Como explica Rodrigo Nunes, em seu livro “Do Transe à Vertigem”, o troll é tão ubíquo e de fácil reconhecimento que migrou para a vida offline. O troll busca provocar os demais e instigar reações fortes e se alimenta da capacidade de causar confrontos e de expor os outros ao ridículo. O troll pode abdicar do humor mas não da possibilidade de alegar inocência e dizer que não queria fazer polêmica ou mal a ninguém ao ser denunciado. Essa ambiguidade é tão importante quanto o próprio conteúdo do que diz.
Assim, quando faz uma brincadeira, sempre exigirá que sua fala seja interpretada de forma lúdica e não literal. Ele sabe que está brincando, mas seu sucesso depende que o outro leve a sério. Sua brincadeira nunca é com o outro, mas às custas dele. Neste sentido, a comunicação utiliza o que pesquisadores chamam de “pseudoingenuidade”.
Sua comunicação é sempre dupla. Assim, ele fala uma coisa para seu grupo e outra para os demais. O “bom dia” verde amarelo marca e compartilha a sua posição política. Porém, se alguém apontar isso, surge o discurso duplo que tentará determinar que aquilo é apenas uma bandeira e que se quer o bem do Brasil. Nessa hora, o discurso troll se consuma – e eu posso até imaginar o sorriso de satisfação que o autor ou autora da mensagem dão ao atingir essa pequena vitória.
Normalmente, esse é o momento da segunda parte da trollagem, em que a matilha sai para o ataque. É a contestação ao desafiante que ousou gritar que o rei está nu. É nessa hora que os tios que temem o banheiro unissex obrigatório nos shoppings e as tias que se impressionaram com as mamadeiras de piroca vão à desforra.
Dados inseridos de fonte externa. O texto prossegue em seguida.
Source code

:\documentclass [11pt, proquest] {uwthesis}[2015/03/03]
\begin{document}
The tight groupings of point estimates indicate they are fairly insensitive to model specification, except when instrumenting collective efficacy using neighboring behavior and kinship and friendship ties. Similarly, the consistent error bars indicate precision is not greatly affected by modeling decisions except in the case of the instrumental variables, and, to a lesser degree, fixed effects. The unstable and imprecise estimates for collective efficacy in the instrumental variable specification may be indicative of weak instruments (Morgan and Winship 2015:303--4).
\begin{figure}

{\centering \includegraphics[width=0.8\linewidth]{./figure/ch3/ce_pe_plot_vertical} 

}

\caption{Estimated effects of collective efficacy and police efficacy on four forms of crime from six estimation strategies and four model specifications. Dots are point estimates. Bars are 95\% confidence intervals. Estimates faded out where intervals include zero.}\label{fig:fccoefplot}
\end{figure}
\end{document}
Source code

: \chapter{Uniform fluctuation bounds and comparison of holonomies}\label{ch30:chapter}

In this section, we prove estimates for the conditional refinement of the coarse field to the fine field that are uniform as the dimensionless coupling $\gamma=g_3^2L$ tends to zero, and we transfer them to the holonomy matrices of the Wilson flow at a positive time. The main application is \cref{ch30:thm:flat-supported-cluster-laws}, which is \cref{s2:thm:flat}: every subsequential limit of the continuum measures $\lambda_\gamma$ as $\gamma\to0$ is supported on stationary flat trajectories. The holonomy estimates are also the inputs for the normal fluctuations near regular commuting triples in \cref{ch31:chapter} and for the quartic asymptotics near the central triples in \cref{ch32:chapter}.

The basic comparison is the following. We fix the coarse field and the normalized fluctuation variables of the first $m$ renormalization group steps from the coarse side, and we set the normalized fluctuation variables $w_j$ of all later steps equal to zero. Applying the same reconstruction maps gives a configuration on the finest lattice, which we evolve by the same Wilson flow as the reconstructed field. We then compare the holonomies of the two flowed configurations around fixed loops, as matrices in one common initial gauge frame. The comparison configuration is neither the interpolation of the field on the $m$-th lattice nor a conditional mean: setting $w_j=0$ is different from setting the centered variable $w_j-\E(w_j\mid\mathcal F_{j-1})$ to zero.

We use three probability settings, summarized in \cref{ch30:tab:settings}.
Esse é o momento de união do bando para defender que a mensagem do troll era inocente e que o seu contestador é que está trazendo a discórdia ao grupo. É a mesma operação feita com quem ousa denunciar o racismo: é a vítima, e não o racista, está criando a discórdia. É como se calam mulheres vítimas de assédio sexual: a maldade está em quem vê e não em quem fala.
Até porque quem fala tem um discurso ambíguo sustentado pela duplicidade dos símbolos: a bandeira nacional encaminhada por um patriota pode ser, de acordo com a conveniência do troll, a bandeira do Brasil ou da campanha de Bolsonaro à Presidência e “patriota” pode ser um bolsonarista ou apenas alguém que ama o Brasil.
O discurso age em duas camadas. No primeiro, superficial, há uma mensagem inocente de patriotismo que encobre a violência latente da mensagem. Afinal, se a mensagem é a própria bandeira e quem a utiliza é um patriota, quem não se junta a ela, está sendo excluído da comunidade nacional e patriótica.
O recado duro é que a bandeira tem dono e, se não gostou da mensagem, é porque se opõe ao Brasil. Aqueles que falam em nome de um partido e não do Brasil deixam de ser adversários políticos e passam a ser inimigos da Nação. Os próprios partidos políticos passam a ser inimigos, afinal, dizem eles: “Meu partido é o Brasil”.
Assim, quem não é do meu partido é inimigo do país. Violência simbólica pura, sequestrando os símbolos nacionais, excluindo quem não é amigo da comunidade nacional e rumando para a legitimação da violência física (afinal, patriotas combatem os inimigos do País, ou não?).
Então, quando você receber uma bom dia verde-amarelo em um grupo de whats app, saiba que aquilo é feito para mostrar que também da turma do antigo 17 ou para te incomodar, mesmo que o autor da mensagem jure de pés juntos e com fingida sinceridade que não é.
E, independente se você for calar ou responder, sorria. Você está sendo trollado.